Besides Shervey, other cast members included Ana Scotney as Lydia, Miriama Smith as Bella, Arlo Green, Tania Nolan, Mark Mitchinson, Ally Xue, Erroll Shand, Dominic Ona-Ariki and Bronwyn Bradley. In addition, Peter Elliott made a cameo appearance as a judge in the first and last episodes.

==Release==
Crackhead was released in New Zealand on 12 March 2026 through the Three television channel and streaming app ThreeNow. In Australia, the series was distributed by HBO Max.

==Reception==
Karl Puschmann of Radio New Zealand gave Crackhead a positive review. He wrote:
With its kinetic direction and raw, lived-in script, Crackhead expertly balances harrowing emotion with pitch-black humour. It's a potent dose of television that leaves you constantly wanting more.

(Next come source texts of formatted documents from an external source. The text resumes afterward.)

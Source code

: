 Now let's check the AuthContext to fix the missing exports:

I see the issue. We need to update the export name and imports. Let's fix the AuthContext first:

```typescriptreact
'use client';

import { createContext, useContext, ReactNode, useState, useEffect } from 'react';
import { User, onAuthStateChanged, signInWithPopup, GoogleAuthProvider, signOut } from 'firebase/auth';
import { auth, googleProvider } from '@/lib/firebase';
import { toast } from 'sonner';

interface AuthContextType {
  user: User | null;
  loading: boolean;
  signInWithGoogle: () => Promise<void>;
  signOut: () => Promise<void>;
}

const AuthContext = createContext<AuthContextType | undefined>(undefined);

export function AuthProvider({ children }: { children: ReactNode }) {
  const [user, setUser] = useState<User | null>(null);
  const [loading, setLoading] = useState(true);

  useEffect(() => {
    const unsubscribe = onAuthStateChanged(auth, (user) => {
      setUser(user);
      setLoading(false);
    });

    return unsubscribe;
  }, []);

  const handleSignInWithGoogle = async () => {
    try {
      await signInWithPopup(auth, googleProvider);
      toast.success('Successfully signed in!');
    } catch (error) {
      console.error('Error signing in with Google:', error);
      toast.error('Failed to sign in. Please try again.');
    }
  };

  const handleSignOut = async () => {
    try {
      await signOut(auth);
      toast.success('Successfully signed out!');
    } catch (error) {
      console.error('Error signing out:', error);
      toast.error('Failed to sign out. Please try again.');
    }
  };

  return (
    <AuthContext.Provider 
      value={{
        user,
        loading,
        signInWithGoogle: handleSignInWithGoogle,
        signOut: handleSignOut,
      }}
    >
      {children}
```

James Croot of TV Guide and The Press gave the series a positive review, praising the performances of cast members Shervey, Smith, Arlo Green, Mark Mitchinson, Erroll Shand, Dominic Ona-Ariki, and Peter Elliott. He compared the series to adult-oriented television series like Californication and The Big C and said that it added more variety to the police procedural-dominated New Zealand drama television genre.

Tara Ward of The Spinoff gave Crackhead a positive review, describing it as "raw, dark television with a seethingly funny bite to it, a show that gets comfortable with discomfort and never once wobbles. It is fast and fierce, dropping us straight into Frankie's chaotic world and refusing to let us out again." She praised showrunner Holly Shervey for immersing viewers into the world of the protagonist and for her portrayal of Frankie as a woman "hellbent on self-destruction." Ward also praised the performances of the other main cast members particularly Ana Scotney, Sara Wiseman and Miriama Smith. She liked the show's premise of exploring what was "really happening" at the asylum and Frankie grappling with the themes of trust and hope.